I’ll always test a new idea as a founder. Depending on the type of business, you don’t always have to invest a small fortune to find out if an idea will be popular. Many of these ideas turn into small-scale, profitable enterprises – it’s hugely rewarding.
However, transitioning these businesses into lucrative companies with 6, 7, or 8-figure revenues is the real challenge. This process typically takes a lot more time, effort, and investment. Not every good idea is scalable to this degree.
And this is fine. But I want those higher-earning businesses in my portfolio. And that’s where ETA is infinitely more reliable and less risky than relying purely on businesses you’ve founded yourself.
Acquiring businesses that complement your own startups is also a great way to find contacts and opportunities to grow your existing portfolio, and vice versa. It gives you a safer route into operating higher-value enterprises and vastly greater earning potential than sticking strictly to the founder route.
You Have a Huge Range of Industries to Choose From
Let’s take an example here – if your qualifications don’t include HVAC installation and maintenance, you’re unlikely to start an HVAC business from scratch.
There are numerous industries like this that would make no sense to you as a founder but that make a lot of sense as an acquisition entrepreneur. Home services like HVAC, plumbing, and electrical maintenance are great examples.
These businesses often have steady revenue streams, experienced personnel, great infrastructure, and consistent demand. Banks love to support ventures for companies with dependable client bases, meaning you’re more likely to acquire funding.
When you consider ETA, you need to think outside the box. Fintech, SaaS, and all our usual trendy vehicles for entrepreneurship are still there – and there are some fantastic startups that just require an experienced hand to steer in the right direction.
Your first step as an acquisition entrepreneur should be to identify which industries have the highest rates of ETA success stories. The results may surprise you. The opportunities will delight you.
Funding is Easier to Acquire
I’m saying funding is easier to acquire – not “easy.” Anyone who has ever had to obtain funding from banks or government bodies, or tried to put together a search fund, knows that there’s always going to be a lot of time and effort invested here.
This is where it’s so valuable that you’re approaching a business as an auditor rather than a founder. Backers are much more likely to view your analysis of a company’s growth prospects as realistic when you’ve conducted impartial research, and you’re not coming to them as a founder with a big idea and limited resources.
Search funds are an increasingly popular method for ETA, especially among buyers with less to invest initially. SBA and bank loans are still considered the most reliable by many acquisition entrepreneurs who already have diverse portfolios and multiple income streams.
Getting Started in ETA
Your first priority is research – and lots of it.
ETA isn’t the “easy” route to business acquisition.
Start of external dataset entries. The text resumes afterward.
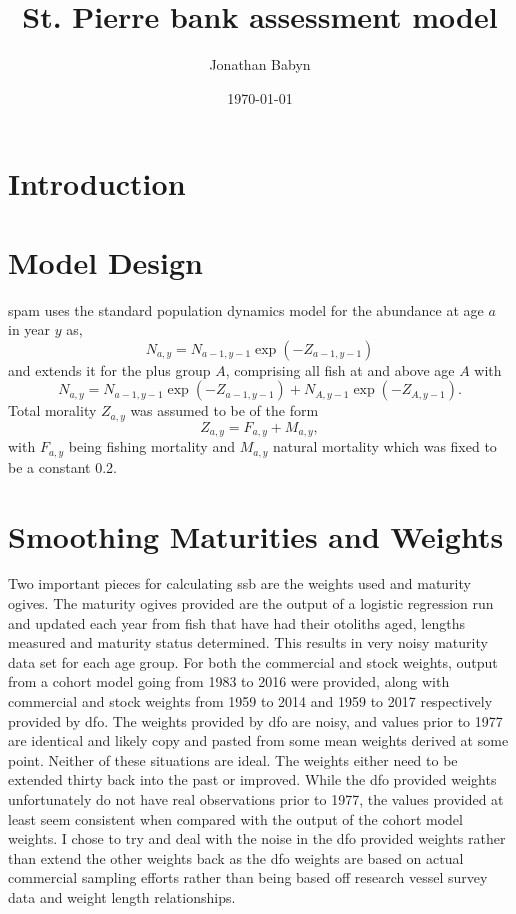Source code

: \documentclass[11pt]{article}\usepackage[]{graphicx}\usepackage[]{color}
\begin{document}
\title{St. Pierre bank assessment model}
\author{Jonathan Babyn}
\date{\today}
\maketitle

\tableofcontents
\newpage

\printnomenclature

\section{Introduction}

\section{Model Design}

\acrshort{spam} uses the standard population dynamics model for the abundance at age $a$ in year $y$ as,
\begin{equation}\label{abun}
  N_{a,y} = N_{a-1,y-1}\exp(-Z_{a-1,y-1})
\end{equation}
and extends it for the plus group $A$, comprising all fish at and above age $A$ with
\begin{equation}\label{abunPlus}
	N_{a,y} = N_{a-1,y-1}\exp(-Z_{a-1,y-1}) + N_{A,y-1}\exp(-Z_{A,y-1}).	
\end{equation}
Total morality $Z_{a,y}$ was assumed to be of the form
\begin{equation}
Z_{a,y} = F_{a,y} + M_{a,y},	
\end{equation}
with $F_{a,y}$ being fishing mortality and $M_{a,y}$ natural mortality which was fixed to be a constant 0.2.
\section{Smoothing Maturities and Weights}

Two important pieces for calculating \acrshort{ssb} are the weights used and maturity ogives. The maturity ogives provided are the output of a logistic regression run and updated each year from fish that have had their otoliths aged, lengths measured and maturity status determined. This results in very noisy maturity data set for each age group. For both the commercial and stock weights, output from a cohort model going from 1983 to 2016 were provided, along with commercial and stock weights from 1959 to 2014 and 1959 to 2017 respectively provided by \acrshort{dfo}. The weights provided by \acrshort{dfo} are noisy, and values prior to 1977 are identical and likely copy and pasted from some mean weights derived at some point. Neither of these situations are ideal. The weights either need to be extended thirty back into the past or improved. While the \acrshort{dfo} provided weights unfortunately do not have real observations prior to 1977, the values provided at least seem consistent when compared with the output of the cohort model weights. I chose to try and deal with the noise in the \acrshort{dfo} provided weights rather than extend the other weights back as the \acrshort{dfo} weights are based on actual commercial sampling efforts rather than being based off research vessel survey data and weight length relationships.
\end{document}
But it’s arguably the safest.
It puts control back in your hands. Knowledge-based, evidence-backed decisions are a far more reliable route to financial and personal independence than throwing all your resources into founding a business.
And, of course, the two aren’t mutually exclusive. In many ways, they’re complimentary. As a successful acquisition entrepreneur, you’ll have far more resources and time to invest in your best ideas.